In-copyright material is quite another matter. See the WP articles on
Google Books Library Project and on Google Book Search Settlement
Agreement, which would need to be 100 X longer to really explain the
complexities involved. A good deal  of this material is in digital
form, or soon will be, but is not going to be available outside
libraries to the general public until copyright expires or the
copyright legislation is greatly altered. Public libraries will have
some of the material, but probably not much of it outside the library

That most of us here regard this situation deplorable does not affect
the reality of it. Much material is sufficiently expensive to produce
that until there are arrangements to subsidize the production, they
cannot be realistically expected to be free for the reading. for the
problems involved, see the WP article on Open Access.

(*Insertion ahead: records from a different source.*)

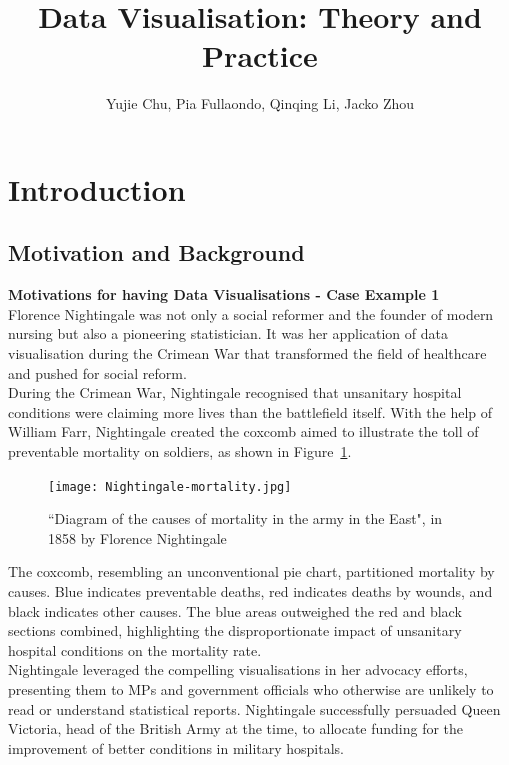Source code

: \documentclass{article}\usepackage[]{graphicx}\usepackage[]{xcolor}
\title{Data Visualisation: Theory and Practice}
\author{Yujie Chu, Pia Fullaondo, Qinqing Li, Jacko Zhou}
\begin{document}
\newpage
\maketitle 
\tableofcontents
\newpage 

\section{Introduction}

\subsection{Motivation and Background}

\textbf{Motivations for having Data Visualisations - Case Example 1}\\

\noindent
Florence Nightingale was not only a social reformer and the founder of modern nursing but also a pioneering statistician. It was her application of data visualisation during the Crimean War that transformed the field of healthcare and pushed for social reform.\\  

\noindent
During the Crimean War, Nightingale recognised that unsanitary hospital conditions were claiming more lives than the battlefield itself. With the help of William Farr, Nightingale created the coxcomb aimed to illustrate the toll of preventable mortality on soldiers, as shown in Figure~\ref{fig:coxcomb}.

\begin{figure}[H]
    \centering
    \texttt{[image: Nightingale-mortality.jpg]}
    \caption{``Diagram of the causes of mortality in the army in the East", in 1858 by Florence Nightingale\cite{wikiFN}}
    \label{fig:coxcomb}
\end{figure}

\noindent 
The coxcomb, resembling an unconventional pie chart, partitioned mortality by causes. Blue indicates preventable deaths, red indicates deaths by wounds, and black indicates other causes.
The blue areas outweighed the red and black sections combined, highlighting the disproportionate impact of unsanitary hospital conditions on the mortality rate.\\

\noindent
Nightingale leveraged the compelling visualisations in her advocacy efforts, presenting them to MPs and government officials who otherwise are unlikely to read or understand statistical reports. Nightingale successfully persuaded Queen Victoria, head of the British Army at the time, to allocate funding for the improvement of better conditions in military hospitals.\\
\end{document}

As for PDFs, consider 1/the amount of apparatus required to use them
as compared with that required to use printed books.  Several more
iteration of and 2/the general preference  of print for extensive
reading over any available electronic device--this may be a temporary
limitation, but we are talking about here and now, not 5 or 10 years
from now. Many university presses expect to make most of their income
from print on demand services.  Personally,   if I want to read a
paper from a journal I read it on screen; if I want to store a copy, I
store the pdf; if I want to really study it, I print it out. (3 years
ago I would store that printed copy, often in addition to the pdf, but
I no longer do, for I can always print another. ) Most 20 year olds I
know read them all on screen, so yes, there is a paradigm shift there.

I could talk about this for days, & I have been known to do so.